=== What to do ===
Reproduce the records below exactly, but only between the lines holding "- Still used for computer parsing" and "sentence is about", inclusive.
* * * * * * *
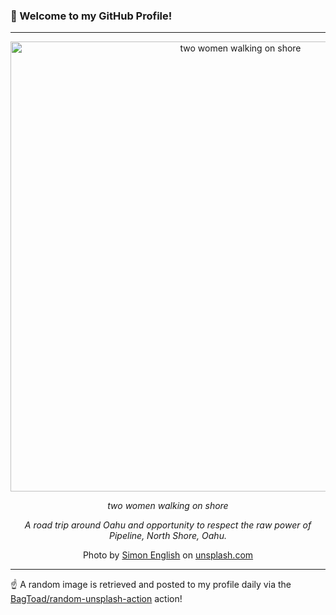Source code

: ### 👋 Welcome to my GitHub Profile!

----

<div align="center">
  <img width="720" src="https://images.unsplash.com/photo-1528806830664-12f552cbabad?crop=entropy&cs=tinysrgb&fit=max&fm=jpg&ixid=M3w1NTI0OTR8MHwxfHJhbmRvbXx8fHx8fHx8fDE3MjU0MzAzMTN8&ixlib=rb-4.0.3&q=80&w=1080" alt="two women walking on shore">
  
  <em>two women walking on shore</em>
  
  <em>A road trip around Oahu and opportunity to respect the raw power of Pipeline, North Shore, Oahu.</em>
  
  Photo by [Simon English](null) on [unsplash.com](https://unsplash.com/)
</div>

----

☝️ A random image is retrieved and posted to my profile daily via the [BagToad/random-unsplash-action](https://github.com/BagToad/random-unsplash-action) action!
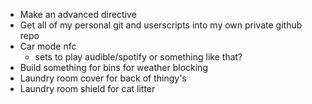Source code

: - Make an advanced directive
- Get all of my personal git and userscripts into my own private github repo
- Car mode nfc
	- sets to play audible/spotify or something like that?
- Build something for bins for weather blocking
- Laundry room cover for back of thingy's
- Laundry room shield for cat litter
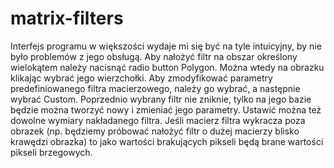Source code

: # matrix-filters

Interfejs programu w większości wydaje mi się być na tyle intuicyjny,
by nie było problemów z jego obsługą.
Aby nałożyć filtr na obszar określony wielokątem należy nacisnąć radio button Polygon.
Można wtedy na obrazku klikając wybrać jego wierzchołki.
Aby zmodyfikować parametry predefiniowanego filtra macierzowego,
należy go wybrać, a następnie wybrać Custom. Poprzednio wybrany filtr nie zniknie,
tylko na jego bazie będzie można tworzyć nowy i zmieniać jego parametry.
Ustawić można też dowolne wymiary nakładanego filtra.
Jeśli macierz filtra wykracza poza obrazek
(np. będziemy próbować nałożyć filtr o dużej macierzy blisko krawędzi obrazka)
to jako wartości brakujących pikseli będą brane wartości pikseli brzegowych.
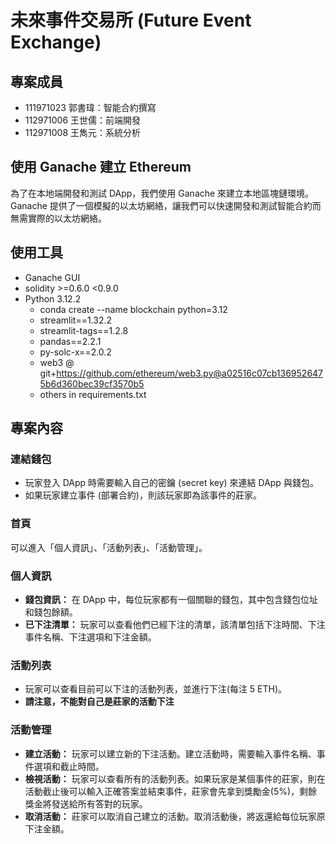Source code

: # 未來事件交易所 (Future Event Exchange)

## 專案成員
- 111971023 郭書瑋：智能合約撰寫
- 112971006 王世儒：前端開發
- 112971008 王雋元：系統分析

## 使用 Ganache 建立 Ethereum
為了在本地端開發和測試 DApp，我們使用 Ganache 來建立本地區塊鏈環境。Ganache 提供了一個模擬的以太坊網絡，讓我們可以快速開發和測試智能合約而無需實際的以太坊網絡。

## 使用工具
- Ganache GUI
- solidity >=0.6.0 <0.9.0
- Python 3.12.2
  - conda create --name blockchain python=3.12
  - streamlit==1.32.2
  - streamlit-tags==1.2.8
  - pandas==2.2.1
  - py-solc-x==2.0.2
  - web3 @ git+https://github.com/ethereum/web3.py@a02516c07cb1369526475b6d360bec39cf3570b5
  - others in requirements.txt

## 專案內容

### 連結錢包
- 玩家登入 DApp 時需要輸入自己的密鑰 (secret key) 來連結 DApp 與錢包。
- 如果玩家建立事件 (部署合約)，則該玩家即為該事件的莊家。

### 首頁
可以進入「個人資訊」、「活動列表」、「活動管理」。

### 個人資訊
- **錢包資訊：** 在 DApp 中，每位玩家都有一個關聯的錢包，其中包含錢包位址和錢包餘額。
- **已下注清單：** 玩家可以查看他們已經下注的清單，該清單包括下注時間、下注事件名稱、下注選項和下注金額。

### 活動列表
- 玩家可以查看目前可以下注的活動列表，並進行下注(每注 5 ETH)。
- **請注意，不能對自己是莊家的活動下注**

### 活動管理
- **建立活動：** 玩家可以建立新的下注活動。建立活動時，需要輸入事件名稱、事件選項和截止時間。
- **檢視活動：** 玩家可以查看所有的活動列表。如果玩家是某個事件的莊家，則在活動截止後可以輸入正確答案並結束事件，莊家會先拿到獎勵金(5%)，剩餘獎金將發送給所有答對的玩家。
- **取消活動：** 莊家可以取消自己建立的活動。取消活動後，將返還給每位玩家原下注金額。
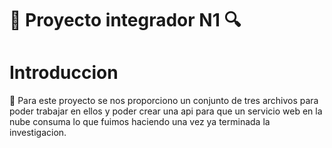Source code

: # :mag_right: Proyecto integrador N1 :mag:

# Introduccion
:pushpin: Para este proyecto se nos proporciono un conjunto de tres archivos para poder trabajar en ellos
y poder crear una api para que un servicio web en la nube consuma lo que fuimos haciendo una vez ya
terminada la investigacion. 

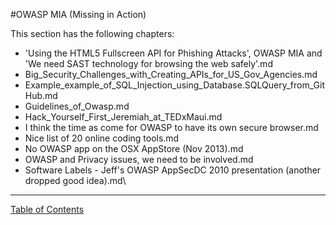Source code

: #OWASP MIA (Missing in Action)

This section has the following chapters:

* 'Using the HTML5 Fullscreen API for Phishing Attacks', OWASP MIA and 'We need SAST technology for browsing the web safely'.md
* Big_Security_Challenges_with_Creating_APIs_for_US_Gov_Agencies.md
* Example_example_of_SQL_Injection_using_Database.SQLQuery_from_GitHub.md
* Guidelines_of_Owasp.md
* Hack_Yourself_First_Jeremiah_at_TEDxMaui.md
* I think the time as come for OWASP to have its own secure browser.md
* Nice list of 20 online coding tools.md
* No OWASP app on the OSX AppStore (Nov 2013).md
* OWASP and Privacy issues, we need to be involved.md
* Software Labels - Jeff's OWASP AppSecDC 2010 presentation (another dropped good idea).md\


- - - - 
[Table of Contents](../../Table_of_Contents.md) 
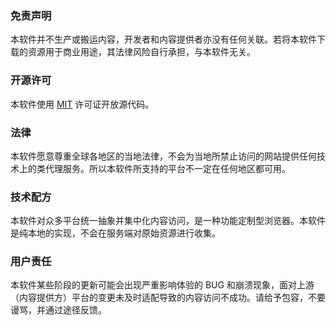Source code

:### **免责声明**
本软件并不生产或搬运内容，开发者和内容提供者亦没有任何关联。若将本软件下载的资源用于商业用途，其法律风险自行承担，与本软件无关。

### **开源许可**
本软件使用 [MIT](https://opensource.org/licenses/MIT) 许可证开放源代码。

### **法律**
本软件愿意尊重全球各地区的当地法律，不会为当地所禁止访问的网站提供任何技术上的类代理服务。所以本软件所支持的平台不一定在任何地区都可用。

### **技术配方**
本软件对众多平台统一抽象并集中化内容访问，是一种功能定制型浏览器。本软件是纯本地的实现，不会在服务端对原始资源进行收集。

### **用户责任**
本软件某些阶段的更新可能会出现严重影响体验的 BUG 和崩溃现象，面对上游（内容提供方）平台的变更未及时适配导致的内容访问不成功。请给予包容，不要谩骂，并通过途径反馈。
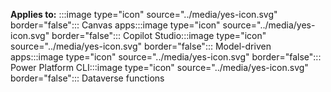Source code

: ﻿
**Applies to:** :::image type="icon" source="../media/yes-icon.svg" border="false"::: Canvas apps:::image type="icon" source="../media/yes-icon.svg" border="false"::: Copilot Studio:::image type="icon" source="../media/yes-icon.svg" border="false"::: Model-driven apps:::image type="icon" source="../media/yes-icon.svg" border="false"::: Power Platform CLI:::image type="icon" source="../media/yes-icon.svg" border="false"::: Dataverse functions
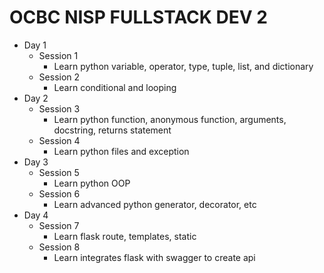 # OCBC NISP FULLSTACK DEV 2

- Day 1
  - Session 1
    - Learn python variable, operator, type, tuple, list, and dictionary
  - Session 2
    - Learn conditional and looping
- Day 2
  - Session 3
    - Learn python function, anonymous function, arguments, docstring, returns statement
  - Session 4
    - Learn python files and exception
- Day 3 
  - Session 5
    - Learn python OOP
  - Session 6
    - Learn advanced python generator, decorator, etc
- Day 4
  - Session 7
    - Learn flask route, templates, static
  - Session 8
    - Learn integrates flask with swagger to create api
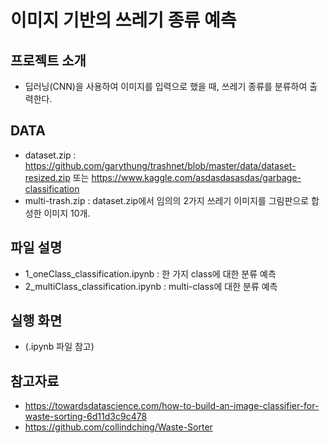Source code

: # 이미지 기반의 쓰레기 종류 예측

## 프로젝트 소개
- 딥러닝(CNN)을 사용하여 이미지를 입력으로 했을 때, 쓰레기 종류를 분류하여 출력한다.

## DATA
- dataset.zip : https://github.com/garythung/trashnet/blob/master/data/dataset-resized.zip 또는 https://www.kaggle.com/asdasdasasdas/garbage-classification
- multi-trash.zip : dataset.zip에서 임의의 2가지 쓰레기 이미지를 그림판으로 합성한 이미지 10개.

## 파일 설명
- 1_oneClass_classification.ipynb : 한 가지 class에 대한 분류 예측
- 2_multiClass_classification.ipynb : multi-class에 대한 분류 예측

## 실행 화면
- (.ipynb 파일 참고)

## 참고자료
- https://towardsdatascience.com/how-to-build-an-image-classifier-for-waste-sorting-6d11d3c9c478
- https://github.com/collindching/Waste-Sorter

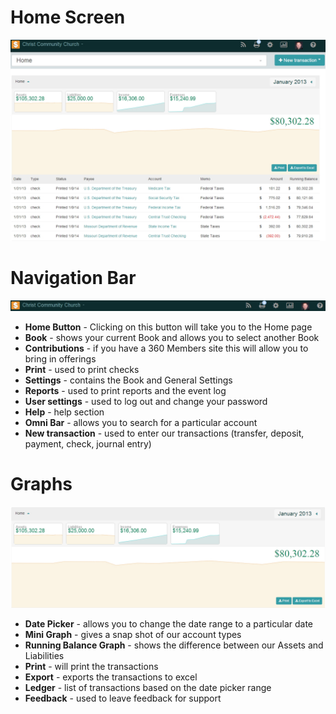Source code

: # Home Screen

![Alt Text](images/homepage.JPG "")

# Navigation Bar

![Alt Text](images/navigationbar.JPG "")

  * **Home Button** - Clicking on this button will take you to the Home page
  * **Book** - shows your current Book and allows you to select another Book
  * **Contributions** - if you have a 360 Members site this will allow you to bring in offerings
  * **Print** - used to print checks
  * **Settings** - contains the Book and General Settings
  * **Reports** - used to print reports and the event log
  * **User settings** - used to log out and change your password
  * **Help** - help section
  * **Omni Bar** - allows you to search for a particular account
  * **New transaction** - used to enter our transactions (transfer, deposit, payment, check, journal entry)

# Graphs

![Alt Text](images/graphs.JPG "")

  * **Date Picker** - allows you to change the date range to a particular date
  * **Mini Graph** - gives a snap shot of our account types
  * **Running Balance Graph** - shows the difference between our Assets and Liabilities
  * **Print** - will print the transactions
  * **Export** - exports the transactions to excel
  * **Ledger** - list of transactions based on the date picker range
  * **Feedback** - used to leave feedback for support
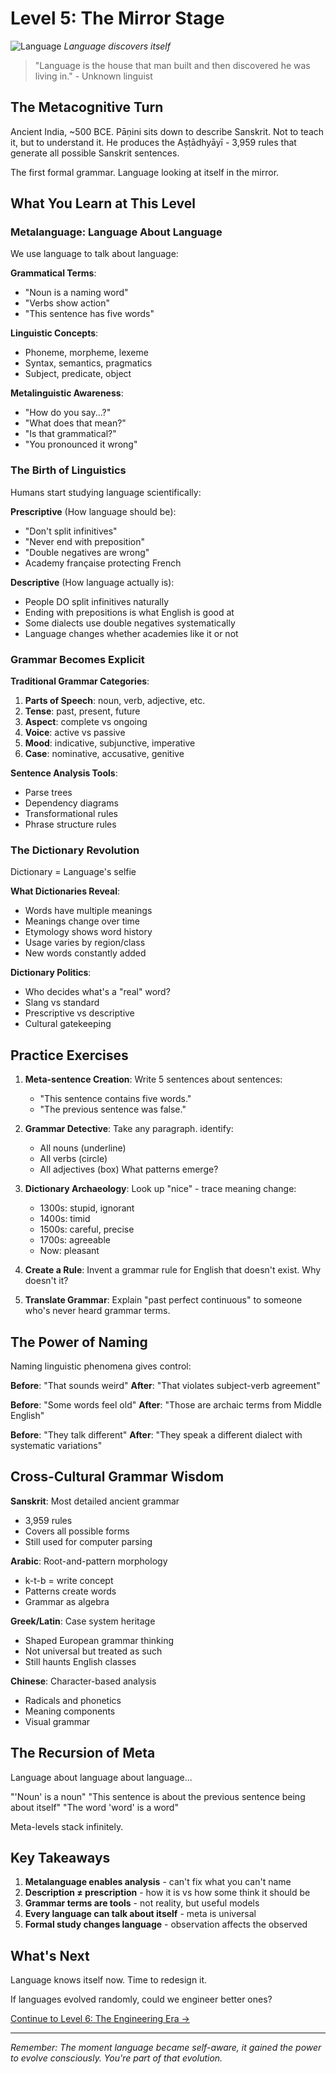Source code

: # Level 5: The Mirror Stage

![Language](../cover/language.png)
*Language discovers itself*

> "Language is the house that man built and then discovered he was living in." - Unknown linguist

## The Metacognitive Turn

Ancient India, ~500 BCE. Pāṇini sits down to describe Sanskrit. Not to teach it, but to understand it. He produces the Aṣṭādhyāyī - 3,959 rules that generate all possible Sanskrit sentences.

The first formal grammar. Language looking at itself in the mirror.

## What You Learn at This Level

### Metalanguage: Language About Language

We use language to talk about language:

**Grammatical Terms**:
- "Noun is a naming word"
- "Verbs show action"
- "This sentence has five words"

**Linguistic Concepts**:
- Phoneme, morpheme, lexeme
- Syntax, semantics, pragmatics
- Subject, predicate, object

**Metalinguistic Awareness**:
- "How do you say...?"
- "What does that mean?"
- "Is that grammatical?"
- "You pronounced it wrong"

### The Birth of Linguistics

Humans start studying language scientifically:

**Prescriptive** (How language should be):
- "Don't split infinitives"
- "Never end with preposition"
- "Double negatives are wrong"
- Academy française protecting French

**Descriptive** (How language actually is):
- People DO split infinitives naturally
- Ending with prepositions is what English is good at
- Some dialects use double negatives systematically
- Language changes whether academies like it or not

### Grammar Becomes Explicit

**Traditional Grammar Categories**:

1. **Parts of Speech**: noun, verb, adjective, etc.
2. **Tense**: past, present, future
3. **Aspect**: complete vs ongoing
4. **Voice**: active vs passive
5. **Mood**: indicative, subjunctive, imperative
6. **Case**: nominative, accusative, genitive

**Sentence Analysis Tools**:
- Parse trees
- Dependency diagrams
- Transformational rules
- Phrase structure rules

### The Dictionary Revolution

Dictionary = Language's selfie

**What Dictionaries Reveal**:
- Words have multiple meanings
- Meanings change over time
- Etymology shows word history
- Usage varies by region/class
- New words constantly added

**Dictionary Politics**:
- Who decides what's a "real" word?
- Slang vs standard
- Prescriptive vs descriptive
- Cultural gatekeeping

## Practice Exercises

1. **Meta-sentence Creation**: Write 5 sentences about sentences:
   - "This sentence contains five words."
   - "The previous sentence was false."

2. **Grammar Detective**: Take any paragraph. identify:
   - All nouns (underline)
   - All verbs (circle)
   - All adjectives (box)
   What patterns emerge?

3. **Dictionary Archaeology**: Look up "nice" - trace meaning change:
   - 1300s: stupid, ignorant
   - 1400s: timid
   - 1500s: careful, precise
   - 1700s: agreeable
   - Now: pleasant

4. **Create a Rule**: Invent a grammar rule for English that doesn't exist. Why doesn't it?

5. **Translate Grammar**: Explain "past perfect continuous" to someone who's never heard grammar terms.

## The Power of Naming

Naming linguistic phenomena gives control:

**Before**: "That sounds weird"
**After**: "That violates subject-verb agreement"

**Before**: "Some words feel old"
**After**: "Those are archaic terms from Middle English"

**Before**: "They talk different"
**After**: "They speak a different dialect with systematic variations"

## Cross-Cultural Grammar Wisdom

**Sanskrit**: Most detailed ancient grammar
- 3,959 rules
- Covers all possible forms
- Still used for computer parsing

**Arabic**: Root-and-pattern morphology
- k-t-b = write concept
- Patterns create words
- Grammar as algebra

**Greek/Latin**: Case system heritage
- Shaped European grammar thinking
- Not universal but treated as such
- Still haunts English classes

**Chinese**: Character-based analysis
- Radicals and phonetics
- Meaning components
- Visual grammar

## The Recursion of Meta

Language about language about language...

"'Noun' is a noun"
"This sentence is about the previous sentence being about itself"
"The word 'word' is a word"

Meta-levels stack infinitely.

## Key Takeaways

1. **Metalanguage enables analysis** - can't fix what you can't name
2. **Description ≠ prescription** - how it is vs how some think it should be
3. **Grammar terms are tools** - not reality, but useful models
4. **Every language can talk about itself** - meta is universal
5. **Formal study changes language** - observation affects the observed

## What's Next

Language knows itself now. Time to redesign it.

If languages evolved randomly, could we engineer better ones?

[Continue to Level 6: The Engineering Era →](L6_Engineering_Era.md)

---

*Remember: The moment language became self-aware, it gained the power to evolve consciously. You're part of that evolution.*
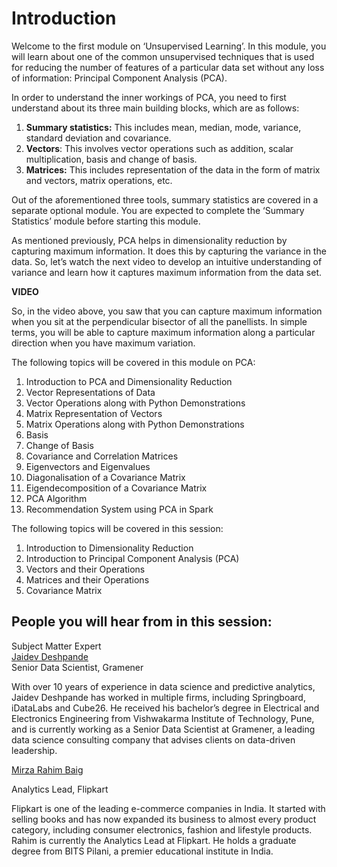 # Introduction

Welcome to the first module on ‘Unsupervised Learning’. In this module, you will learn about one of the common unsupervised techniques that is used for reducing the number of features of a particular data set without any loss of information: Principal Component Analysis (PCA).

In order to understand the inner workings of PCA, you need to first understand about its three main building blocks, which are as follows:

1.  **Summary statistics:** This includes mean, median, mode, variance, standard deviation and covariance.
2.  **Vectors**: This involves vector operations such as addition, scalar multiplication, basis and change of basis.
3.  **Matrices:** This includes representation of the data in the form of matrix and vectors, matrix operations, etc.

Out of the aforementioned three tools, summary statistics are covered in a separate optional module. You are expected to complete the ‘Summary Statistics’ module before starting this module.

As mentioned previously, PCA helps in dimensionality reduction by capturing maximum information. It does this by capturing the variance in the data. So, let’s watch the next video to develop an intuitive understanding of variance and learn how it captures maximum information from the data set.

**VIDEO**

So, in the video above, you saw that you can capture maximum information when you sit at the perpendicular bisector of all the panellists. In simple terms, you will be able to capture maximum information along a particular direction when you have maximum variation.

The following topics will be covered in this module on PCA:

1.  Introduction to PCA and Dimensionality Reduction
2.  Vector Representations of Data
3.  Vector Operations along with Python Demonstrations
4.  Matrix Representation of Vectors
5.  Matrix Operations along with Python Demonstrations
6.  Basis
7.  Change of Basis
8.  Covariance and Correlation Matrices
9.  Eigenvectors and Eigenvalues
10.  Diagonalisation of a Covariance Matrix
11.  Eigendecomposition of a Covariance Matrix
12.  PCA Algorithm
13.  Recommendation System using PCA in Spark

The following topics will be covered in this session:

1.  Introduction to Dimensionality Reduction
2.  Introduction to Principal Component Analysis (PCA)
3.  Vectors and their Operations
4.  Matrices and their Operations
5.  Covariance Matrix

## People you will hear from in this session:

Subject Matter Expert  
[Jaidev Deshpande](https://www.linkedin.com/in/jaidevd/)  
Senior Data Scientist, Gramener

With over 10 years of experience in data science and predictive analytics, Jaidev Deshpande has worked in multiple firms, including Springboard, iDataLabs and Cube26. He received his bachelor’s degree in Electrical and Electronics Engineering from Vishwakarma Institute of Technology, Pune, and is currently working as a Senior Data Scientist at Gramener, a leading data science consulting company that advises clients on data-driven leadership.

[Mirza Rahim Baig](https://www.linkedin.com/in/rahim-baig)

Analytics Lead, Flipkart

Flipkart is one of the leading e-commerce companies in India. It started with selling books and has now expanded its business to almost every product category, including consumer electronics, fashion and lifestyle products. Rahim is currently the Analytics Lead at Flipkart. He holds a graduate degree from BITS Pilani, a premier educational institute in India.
* * * * * * *
=== The completed task ===
- Still used for computer parsing

**Arabic**: Root-and-pattern morphology
- k-t-b = write concept
- Patterns create words
- Grammar as algebra

**Greek/Latin**: Case system heritage
- Shaped European grammar thinking
- Not universal but treated as such
- Still haunts English classes

**Chinese**: Character-based analysis
- Radicals and phonetics
- Meaning components
- Visual grammar

## The Recursion of Meta

Language about language about language...

"'Noun' is a noun"
"This sentence is about the previous sentence being about itself"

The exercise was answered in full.